* EXERCISE GOAL *
Your answer must contain only the lines from the one containing "All calls to" through the end of the entries below, reproduced character for character.

DATA RECORDS section start

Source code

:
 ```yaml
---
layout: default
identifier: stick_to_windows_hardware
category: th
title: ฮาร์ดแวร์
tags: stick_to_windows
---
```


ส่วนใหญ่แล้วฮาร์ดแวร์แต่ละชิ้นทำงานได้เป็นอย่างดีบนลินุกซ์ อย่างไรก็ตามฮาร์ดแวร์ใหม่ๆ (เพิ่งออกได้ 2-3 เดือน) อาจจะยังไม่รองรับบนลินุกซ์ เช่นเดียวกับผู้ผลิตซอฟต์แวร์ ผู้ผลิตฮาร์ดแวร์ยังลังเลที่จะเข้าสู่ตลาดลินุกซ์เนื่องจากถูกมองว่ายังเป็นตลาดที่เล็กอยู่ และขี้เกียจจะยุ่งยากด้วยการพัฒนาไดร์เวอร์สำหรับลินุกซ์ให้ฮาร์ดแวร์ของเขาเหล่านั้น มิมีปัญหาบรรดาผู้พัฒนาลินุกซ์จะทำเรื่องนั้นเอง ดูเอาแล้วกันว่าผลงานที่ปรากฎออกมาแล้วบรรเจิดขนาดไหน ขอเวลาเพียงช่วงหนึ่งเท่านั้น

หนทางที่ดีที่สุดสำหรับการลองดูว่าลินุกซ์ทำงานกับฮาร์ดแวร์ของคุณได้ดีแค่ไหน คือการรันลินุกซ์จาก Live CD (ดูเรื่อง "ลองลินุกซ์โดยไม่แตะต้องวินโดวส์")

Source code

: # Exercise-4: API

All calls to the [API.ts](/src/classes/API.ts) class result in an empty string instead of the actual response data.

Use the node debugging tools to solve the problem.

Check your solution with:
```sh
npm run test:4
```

DATA RECORDS section end

* TASK RESPONSE *
All calls to the [API.ts](/src/classes/API.ts) class result in an empty string instead of the actual response data.

Use the node debugging tools to solve the problem.

Check your solution with:
```sh
npm run test:4
```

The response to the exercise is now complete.